*** Opening of Material for this exercise ***

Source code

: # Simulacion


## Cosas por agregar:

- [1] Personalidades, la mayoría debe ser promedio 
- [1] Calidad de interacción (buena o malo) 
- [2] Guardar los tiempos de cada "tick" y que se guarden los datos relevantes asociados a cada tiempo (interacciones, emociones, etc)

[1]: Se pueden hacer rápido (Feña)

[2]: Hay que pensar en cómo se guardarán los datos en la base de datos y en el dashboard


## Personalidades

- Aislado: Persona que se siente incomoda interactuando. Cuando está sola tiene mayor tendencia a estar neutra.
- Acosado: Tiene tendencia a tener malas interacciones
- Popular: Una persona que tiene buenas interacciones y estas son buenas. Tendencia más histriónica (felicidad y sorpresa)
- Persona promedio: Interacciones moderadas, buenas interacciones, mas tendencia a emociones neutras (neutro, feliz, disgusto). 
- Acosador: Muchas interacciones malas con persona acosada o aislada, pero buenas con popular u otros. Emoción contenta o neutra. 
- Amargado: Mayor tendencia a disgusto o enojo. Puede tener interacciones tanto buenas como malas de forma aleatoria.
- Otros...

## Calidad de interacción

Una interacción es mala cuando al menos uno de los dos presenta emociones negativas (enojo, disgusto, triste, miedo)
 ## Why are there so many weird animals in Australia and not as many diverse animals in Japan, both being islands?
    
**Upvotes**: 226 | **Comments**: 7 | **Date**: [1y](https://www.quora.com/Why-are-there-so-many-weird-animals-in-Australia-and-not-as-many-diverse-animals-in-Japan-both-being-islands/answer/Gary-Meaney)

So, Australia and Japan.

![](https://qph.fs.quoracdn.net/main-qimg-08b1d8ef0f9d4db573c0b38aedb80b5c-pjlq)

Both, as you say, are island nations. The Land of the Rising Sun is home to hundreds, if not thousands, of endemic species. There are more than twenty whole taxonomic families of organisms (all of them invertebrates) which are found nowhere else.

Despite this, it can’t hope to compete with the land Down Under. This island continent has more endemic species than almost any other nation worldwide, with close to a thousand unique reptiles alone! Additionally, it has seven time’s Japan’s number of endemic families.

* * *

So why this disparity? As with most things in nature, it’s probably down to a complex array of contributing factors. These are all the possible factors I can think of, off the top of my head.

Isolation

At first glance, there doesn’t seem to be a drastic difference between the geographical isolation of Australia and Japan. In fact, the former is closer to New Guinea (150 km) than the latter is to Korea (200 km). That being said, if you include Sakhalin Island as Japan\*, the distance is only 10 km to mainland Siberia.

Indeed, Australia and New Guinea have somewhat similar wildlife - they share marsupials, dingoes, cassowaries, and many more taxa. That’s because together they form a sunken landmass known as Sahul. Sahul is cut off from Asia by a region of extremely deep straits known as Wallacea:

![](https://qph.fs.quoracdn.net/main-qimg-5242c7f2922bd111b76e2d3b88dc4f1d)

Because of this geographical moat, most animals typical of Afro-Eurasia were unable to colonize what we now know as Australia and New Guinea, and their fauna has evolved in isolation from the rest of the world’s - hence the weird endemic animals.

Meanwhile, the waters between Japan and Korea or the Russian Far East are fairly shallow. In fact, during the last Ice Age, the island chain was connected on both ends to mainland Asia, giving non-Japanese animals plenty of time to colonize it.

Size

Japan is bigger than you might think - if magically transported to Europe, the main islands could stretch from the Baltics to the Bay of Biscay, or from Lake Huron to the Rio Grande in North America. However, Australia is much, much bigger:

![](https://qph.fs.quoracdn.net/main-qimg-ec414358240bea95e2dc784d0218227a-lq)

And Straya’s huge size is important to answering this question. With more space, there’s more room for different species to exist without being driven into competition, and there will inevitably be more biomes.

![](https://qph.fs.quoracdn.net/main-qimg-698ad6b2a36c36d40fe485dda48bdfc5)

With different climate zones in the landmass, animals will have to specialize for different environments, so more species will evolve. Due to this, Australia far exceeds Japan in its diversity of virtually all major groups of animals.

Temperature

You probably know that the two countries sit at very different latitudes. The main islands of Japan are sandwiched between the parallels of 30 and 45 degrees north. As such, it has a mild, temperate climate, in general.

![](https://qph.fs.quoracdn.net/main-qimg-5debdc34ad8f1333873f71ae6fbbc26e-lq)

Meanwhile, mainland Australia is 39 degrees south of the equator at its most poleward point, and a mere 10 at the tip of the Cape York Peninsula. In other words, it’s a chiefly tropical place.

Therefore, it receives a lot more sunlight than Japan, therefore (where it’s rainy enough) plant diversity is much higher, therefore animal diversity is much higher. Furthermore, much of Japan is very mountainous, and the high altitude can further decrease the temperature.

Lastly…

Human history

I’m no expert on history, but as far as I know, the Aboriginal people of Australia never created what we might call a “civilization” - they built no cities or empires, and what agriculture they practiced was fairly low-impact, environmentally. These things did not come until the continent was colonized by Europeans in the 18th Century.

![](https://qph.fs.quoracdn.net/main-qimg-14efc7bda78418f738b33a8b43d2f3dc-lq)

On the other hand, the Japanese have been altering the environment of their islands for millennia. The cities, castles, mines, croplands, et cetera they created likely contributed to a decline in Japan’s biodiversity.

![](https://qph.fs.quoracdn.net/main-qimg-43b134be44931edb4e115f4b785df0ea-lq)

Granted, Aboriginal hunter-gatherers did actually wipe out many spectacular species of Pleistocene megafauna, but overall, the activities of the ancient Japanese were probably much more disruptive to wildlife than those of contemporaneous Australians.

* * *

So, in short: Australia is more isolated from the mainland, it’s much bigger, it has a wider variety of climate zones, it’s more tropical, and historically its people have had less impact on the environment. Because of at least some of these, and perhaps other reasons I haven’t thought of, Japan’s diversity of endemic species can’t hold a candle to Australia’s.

*** Close of Material for this exercise ***
*** Opening of Material for this exercise ***

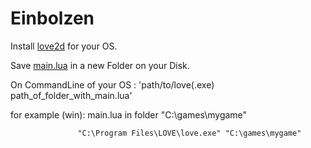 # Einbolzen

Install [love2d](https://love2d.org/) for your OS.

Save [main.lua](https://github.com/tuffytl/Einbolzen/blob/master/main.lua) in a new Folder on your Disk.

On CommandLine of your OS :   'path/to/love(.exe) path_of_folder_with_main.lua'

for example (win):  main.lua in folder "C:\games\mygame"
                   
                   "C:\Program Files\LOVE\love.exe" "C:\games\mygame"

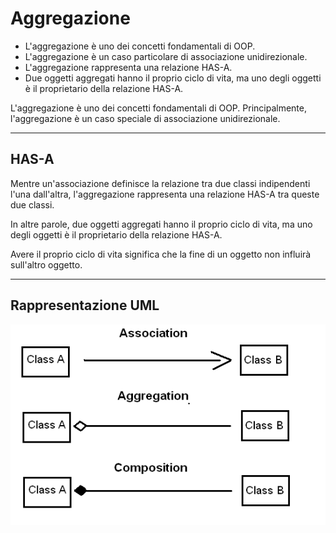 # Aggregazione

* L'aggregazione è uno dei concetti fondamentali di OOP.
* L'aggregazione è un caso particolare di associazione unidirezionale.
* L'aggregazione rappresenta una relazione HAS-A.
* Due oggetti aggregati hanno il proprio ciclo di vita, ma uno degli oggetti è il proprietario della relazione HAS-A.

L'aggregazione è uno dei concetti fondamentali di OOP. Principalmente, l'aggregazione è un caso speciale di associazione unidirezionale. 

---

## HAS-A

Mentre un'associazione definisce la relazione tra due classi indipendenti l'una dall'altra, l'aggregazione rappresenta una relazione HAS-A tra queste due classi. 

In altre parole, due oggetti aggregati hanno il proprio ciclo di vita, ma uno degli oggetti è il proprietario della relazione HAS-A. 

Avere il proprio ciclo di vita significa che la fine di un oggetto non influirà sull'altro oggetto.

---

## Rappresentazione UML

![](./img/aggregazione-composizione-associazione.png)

*** Close of Material for this exercise ***

Above are the lines; repeat exactly the ones from the line containing "Source code" down to the line containing "## Calidad de interacción", both inclusive.

Source code

: # Simulacion


## Cosas por agregar:

- [1] Personalidades, la mayoría debe ser promedio 
- [1] Calidad de interacción (buena o malo) 
- [2] Guardar los tiempos de cada "tick" y que se guarden los datos relevantes asociados a cada tiempo (interacciones, emociones, etc)

[1]: Se pueden hacer rápido (Feña)

[2]: Hay que pensar en cómo se guardarán los datos en la base de datos y en el dashboard


## Personalidades

- Aislado: Persona que se siente incomoda interactuando. Cuando está sola tiene mayor tendencia a estar neutra.
- Acosado: Tiene tendencia a tener malas interacciones
- Popular: Una persona que tiene buenas interacciones y estas son buenas. Tendencia más histriónica (felicidad y sorpresa)
- Persona promedio: Interacciones moderadas, buenas interacciones, mas tendencia a emociones neutras (neutro, feliz, disgusto). 
- Acosador: Muchas interacciones malas con persona acosada o aislada, pero buenas con popular u otros. Emoción contenta o neutra. 
- Amargado: Mayor tendencia a disgusto o enojo. Puede tener interacciones tanto buenas como malas de forma aleatoria.
- Otros...

## Calidad de interacción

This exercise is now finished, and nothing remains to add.